_Directions_
Return the records exactly as they appear below, omitting the pictures.

Records from a data collection
>>>>>

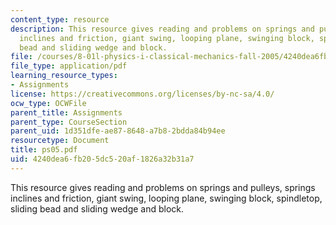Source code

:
 ```yaml
---
content_type: resource
description: This resource gives reading and problems on springs and pulleys, springs
  inclines and friction, giant swing, looping plane, swinging block, spindletop, sliding
  bead and sliding wedge and block.
file: /courses/8-01l-physics-i-classical-mechanics-fall-2005/4240dea6fb205dc520af1826a32b31a7_ps05.pdf
file_type: application/pdf
learning_resource_types:
- Assignments
license: https://creativecommons.org/licenses/by-nc-sa/4.0/
ocw_type: OCWFile
parent_title: Assignments
parent_type: CourseSection
parent_uid: 1d351dfe-ae87-8648-a7b8-2bdda84b94ee
resourcetype: Document
title: ps05.pdf
uid: 4240dea6-fb20-5dc5-20af-1826a32b31a7
---
```

This resource gives reading and problems on springs and pulleys, springs inclines and friction, giant swing, looping plane, swinging block, spindletop, sliding bead and sliding wedge and block.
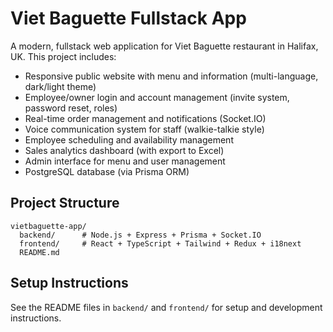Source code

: # Viet Baguette Fullstack App

A modern, fullstack web application for Viet Baguette restaurant in Halifax, UK. This project includes:

- Responsive public website with menu and information (multi-language, dark/light theme)
- Employee/owner login and account management (invite system, password reset, roles)
- Real-time order management and notifications (Socket.IO)
- Voice communication system for staff (walkie-talkie style)
- Employee scheduling and availability management
- Sales analytics dashboard (with export to Excel)
- Admin interface for menu and user management
- PostgreSQL database (via Prisma ORM)

## Project Structure

```
vietbaguette-app/
  backend/      # Node.js + Express + Prisma + Socket.IO
  frontend/     # React + TypeScript + Tailwind + Redux + i18next
  README.md
```

## Setup Instructions

See the README files in `backend/` and `frontend/` for setup and development instructions.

<<<<<

_Final answer_
Source code

:
 ```yaml
---
content_type: resource
description: This resource gives reading and problems on springs and pulleys, springs
  inclines and friction, giant swing, looping plane, swinging block, spindletop, sliding
  bead and sliding wedge and block.
file: /courses/8-01l-physics-i-classical-mechanics-fall-2005/4240dea6fb205dc520af1826a32b31a7_ps05.pdf
file_type: application/pdf
learning_resource_types:
- Assignments
license: https://creativecommons.org/licenses/by-nc-sa/4.0/
ocw_type: OCWFile
parent_title: Assignments
parent_type: CourseSection
parent_uid: 1d351dfe-ae87-8648-a7b8-2bdda84b94ee
resourcetype: Document
title: ps05.pdf
uid: 4240dea6-fb20-5dc5-20af-1826a32b31a7
---
```

This resource gives reading and problems on springs and pulleys, springs inclines and friction, giant swing, looping plane, swinging block, spindletop, sliding bead and sliding wedge and block.
Source code

: # Viet Baguette Fullstack App

A modern, fullstack web application for Viet Baguette restaurant in Halifax, UK. This project includes:

- Responsive public website with menu and information (multi-language, dark/light theme)
- Employee/owner login and account management (invite system, password reset, roles)
- Real-time order management and notifications (Socket.IO)
- Voice communication system for staff (walkie-talkie style)
- Employee scheduling and availability management
- Sales analytics dashboard (with export to Excel)
- Admin interface for menu and user management
- PostgreSQL database (via Prisma ORM)

## Project Structure

```
vietbaguette-app/
  backend/      # Node.js + Express + Prisma + Socket.IO
  frontend/     # React + TypeScript + Tailwind + Redux + i18next
  README.md
```

## Setup Instructions

See the README files in `backend/` and `frontend/` for setup and development instructions.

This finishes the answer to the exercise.